Stock futures point to a higher open as tech and chip/memory shares rise after last week’s volatility, while major names including Delta Air Lines and PepsiCo are set to report quarterly results this week to kick off earnings season. Oil prices are slightly lower following OPEC’s plan to increase production next month, and Strategy (major bitcoin holder) shares are volatile after posting large gains last week.

Analysis

This setup is more about positioning than fundamentals: a holiday-thinned equity bid can extend for a session or two, but without confirmation from the semis the move is usually a factor squeeze, not a durable regime shift. The chip/memory tape is the key tell because it is where crowded growth exposure, inventory anxiety, and rate sensitivity intersect; if that group fades after the open, the index can still finish green while breadth deteriorates sharply. Earnings into the first week of the season are the real catalyst path.

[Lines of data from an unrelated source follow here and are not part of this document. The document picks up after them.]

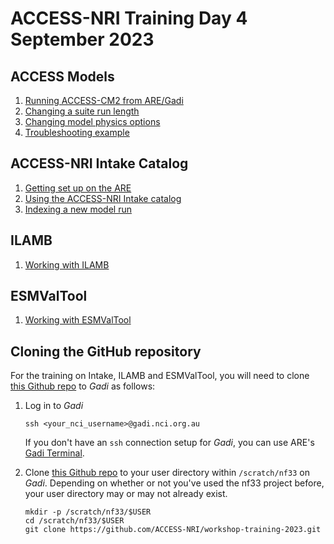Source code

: # ACCESS-NRI Training Day 4 September 2023

## ACCESS Models
1. <a href="https://github.com/ACCESS-NRI/workshop-training-2023/blob/main/access_rose_cylc/rose_cylc_example.md" target="_blank">Running ACCESS-CM2 from ARE/Gadi</a>
2. <a href="https://github.com/ACCESS-NRI/workshop-training-2023/blob/main/access_rose_cylc/ex1_runlength.md" target="_blank">Changing a suite run length</a>
3. <a href="https://github.com/ACCESS-NRI/workshop-training-2023/blob/main/access_rose_cylc/ex2_co2.md" target="_blank">Changing model physics options</a>
4. <a href="https://github.com/ACCESS-NRI/workshop-training-2023/blob/main/access_rose_cylc/ex3_troubleshooting.md" target="_blank">Troubleshooting example</a>
   
## ACCESS-NRI Intake Catalog
1. <a href="https://github.com/ACCESS-NRI/workshop-training-2023/blob/main/intake/ARE_setup_guide.md" target="_blank">Getting set up on the ARE</a>
2. <a href="https://github.com/ACCESS-NRI/workshop-training-2023/blob/main/intake/Intake_tutorial_p1.ipynb" target="_blank">Using the ACCESS-NRI Intake catalog</a>
3. <a href="https://github.com/ACCESS-NRI/workshop-training-2023/blob/main/intake/Intake_tutorial_p2.ipynb" target="_blank">Indexing a new model run</a>

## ILAMB
1. <a href="https://github.com/ACCESS-NRI/workshop-training-2023/blob/main/ilamb/ILAMB_training.md" target="_blank">Working with ILAMB</a>

## ESMValTool
1. <a href="https://github.com/ACCESS-NRI/workshop-training-2023/blob/main/esmvaltool/ESMValTool_training_VDI.md" target="_blank">Working with ESMValTool</a>

## Cloning the GitHub repository

For the training on Intake, ILAMB and ESMValTool, you will need to clone <a href="https://github.com/ACCESS-NRI/workshop-training-2023" target="_blank">this Github repo</a> to <i>Gadi</i> as follows:

1. Log in to <i>Gadi</i>
   ```
   ssh <your_nci_username>@gadi.nci.org.au
   ```
   If you don't have an <code>ssh</code> connection setup for <i>Gadi</i>, you can use ARE's <a href="https://are.nci.org.au/pun/sys/shell/ssh/gadi.nci.org.au" target="_blank">Gadi Terminal</a>.
   
2. Clone <a href="https://github.com/ACCESS-NRI/workshop-training-2023" target="_blank">this Github repo</a> to your user directory within `/scratch/nf33` on <i>Gadi</i>. Depending on whether or not you've used the nf33 project before, your user directory may or may not already exist.
   ```
   mkdir -p /scratch/nf33/$USER
   cd /scratch/nf33/$USER
   git clone https://github.com/ACCESS-NRI/workshop-training-2023.git
   ```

DAL is a cleaner read on consumer travel and fuel/leverage sensitivity than the market generally gives it credit for, while PEP is a test of whether staples can still defend pricing without meaningful volume leakage. A benign oil tape helps airlines and transport names at the margin, but it also removes one of the few late-cycle inflation tailwinds that has supported nominal revenue growth for defensives. MSTR remains a pure positioning instrument rather than a fundamental one; its signal is whether speculative crypto leverage is being added or forcibly removed. The contrarian risk is that the market is over-interpreting a modest crude decline and a futures bounce as macro-friendly, when the more important driver over the next 1-3 weeks is whether guidance across travel, staples, and semis confirms or breaks the soft-landing consensus. If BTC or semis fail to hold recent levels, the unwind could be faster than the initial move because both trades are crowded and liquidity is thin.